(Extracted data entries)
——————

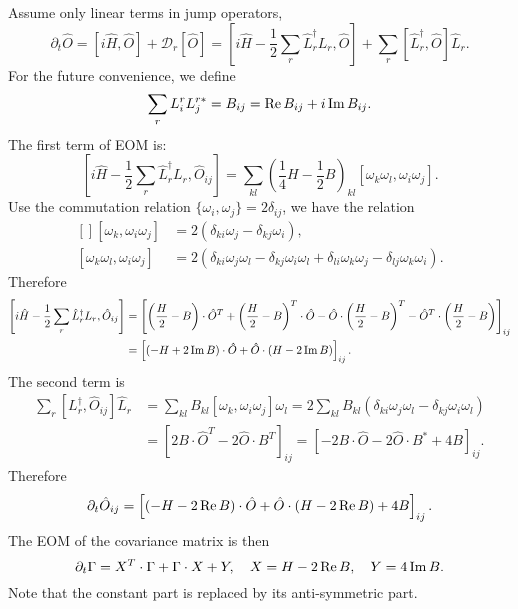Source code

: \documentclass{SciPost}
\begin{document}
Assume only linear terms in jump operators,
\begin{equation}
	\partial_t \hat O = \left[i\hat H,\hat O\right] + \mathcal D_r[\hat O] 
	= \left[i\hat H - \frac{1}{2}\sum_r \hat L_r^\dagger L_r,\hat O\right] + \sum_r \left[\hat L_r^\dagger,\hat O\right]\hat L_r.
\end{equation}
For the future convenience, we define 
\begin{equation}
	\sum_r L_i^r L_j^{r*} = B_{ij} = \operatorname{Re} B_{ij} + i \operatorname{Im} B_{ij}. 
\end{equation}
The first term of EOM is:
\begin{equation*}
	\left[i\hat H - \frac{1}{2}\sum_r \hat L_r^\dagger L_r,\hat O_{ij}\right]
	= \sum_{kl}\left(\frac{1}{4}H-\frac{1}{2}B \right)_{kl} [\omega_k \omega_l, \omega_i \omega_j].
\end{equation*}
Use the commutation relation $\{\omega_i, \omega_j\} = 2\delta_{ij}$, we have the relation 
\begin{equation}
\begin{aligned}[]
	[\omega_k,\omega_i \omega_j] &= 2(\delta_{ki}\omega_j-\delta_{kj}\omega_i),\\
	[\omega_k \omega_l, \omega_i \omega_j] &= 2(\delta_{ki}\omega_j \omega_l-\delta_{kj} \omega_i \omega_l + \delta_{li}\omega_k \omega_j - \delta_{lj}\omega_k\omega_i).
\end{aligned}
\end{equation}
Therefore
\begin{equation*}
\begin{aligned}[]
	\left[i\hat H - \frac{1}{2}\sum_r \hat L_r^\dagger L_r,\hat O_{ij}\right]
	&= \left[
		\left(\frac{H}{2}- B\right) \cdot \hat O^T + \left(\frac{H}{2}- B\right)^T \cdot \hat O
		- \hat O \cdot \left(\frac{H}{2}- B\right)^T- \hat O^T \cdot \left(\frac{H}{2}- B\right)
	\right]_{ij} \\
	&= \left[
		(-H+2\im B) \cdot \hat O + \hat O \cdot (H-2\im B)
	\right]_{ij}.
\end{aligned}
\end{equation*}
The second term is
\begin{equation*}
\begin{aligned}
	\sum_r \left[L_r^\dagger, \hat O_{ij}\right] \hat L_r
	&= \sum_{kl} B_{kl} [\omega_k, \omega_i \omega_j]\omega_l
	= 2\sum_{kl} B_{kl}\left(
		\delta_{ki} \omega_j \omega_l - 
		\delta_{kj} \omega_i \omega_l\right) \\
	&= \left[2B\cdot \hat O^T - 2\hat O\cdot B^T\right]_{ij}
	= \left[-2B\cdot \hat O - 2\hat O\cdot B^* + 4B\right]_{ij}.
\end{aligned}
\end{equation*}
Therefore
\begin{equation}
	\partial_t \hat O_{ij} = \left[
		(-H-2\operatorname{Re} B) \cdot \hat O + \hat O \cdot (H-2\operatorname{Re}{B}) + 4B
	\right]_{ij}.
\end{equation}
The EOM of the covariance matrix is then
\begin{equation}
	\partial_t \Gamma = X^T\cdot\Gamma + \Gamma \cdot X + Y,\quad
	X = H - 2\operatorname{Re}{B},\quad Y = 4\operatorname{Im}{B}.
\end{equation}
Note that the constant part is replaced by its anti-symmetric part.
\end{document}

——————

**WHAT YOU WILL DO**
Only the lines with the string "dagger" are wanted; pick them out of the records above and copy them.

**FINISHED EXERCISE**
	= \left[i\hat H - \frac{1}{2}\sum_r \hat L_r^\dagger L_r,\hat O\right] + \sum_r \left[\hat L_r^\dagger,\hat O\right]\hat L_r.
	\left[i\hat H - \frac{1}{2}\sum_r \hat L_r^\dagger L_r,\hat O_{ij}\right]
	\left[i\hat H - \frac{1}{2}\sum_r \hat L_r^\dagger L_r,\hat O_{ij}\right]
	\sum_r \left[L_r^\dagger, \hat O_{ij}\right] \hat L_r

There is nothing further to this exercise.